CFD Online Discussion Forums

CFD Online Discussion Forums (http://www.cfd-online.com/Forums/)
-   Hardware (http://www.cfd-online.com/Forums/hardware/)
-   -   HP C3000 blade server vs i7-3930K PCs (http://www.cfd-online.com/Forums/hardware/118449-hp-c3000-blade-server-vs-i7-3930k-pcs.html)

siefdi May 28, 2013 03:59

HP C3000 blade server vs i7-3930K PCs
 
Hi All,

Currently I having a chance to get a HP BladeSystem (used) (http://h18004.www1.hp.com/products/b...c-class/c3000/) C3000 enclosure with 8 mixed-Proliant BL460C blades server as follows:
4 blades of Xeon 5570 x 2 ; 16 GB PC3-10600R memory
2 blades of Xeon 5450 x 2 ; 8 GB PC2-5300F memory
2 blades of Xeon 5160 x 2 ; 4 GB PC2-5300F memory
So it will have 64 cores (HT off) or 96 cores (HT on).
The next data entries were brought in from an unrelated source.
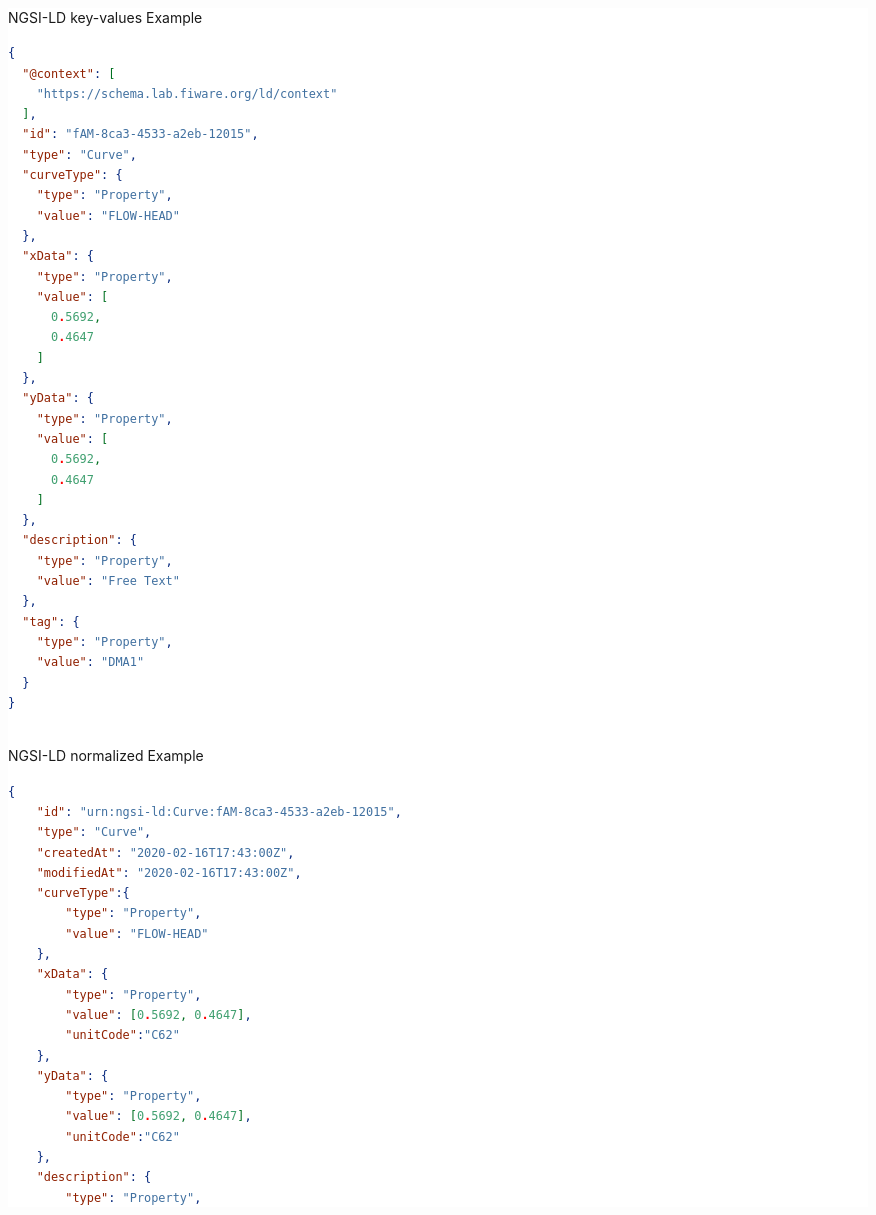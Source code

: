 NGSI-LD key-values Example

```json
{
  "@context": [
    "https://schema.lab.fiware.org/ld/context"
  ],
  "id": "fAM-8ca3-4533-a2eb-12015",
  "type": "Curve",
  "curveType": {
    "type": "Property",
    "value": "FLOW-HEAD"
  },
  "xData": {
    "type": "Property",
    "value": [
      0.5692,
      0.4647
    ]
  },
  "yData": {
    "type": "Property",
    "value": [
      0.5692,
      0.4647
    ]
  },
  "description": {
    "type": "Property",
    "value": "Free Text"
  },
  "tag": {
    "type": "Property",
    "value": "DMA1"
  }
}



```

NGSI-LD normalized Example

```json
{
    "id": "urn:ngsi-ld:Curve:fAM-8ca3-4533-a2eb-12015",
    "type": "Curve",
    "createdAt": "2020-02-16T17:43:00Z",
    "modifiedAt": "2020-02-16T17:43:00Z",
    "curveType":{
        "type": "Property",
        "value": "FLOW-HEAD"
    },
    "xData": {
        "type": "Property",
        "value": [0.5692, 0.4647],
        "unitCode":"C62"
    },
    "yData": {
        "type": "Property",
        "value": [0.5692, 0.4647],
        "unitCode":"C62"
    },
    "description": {
        "type": "Property",
```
All for about $3000.

I am planning to use it for at least several years ahead and I am going to perform CFD calculations (OpenFOAM; < 20M of mesh) as well as other parallel computation using my own code (fortran).

Question is, is it worth to get it?
Or it will be better to purchase, let say, several i7-3930K PCs and connect it together (I could get 4 PCs (used) for about the same price).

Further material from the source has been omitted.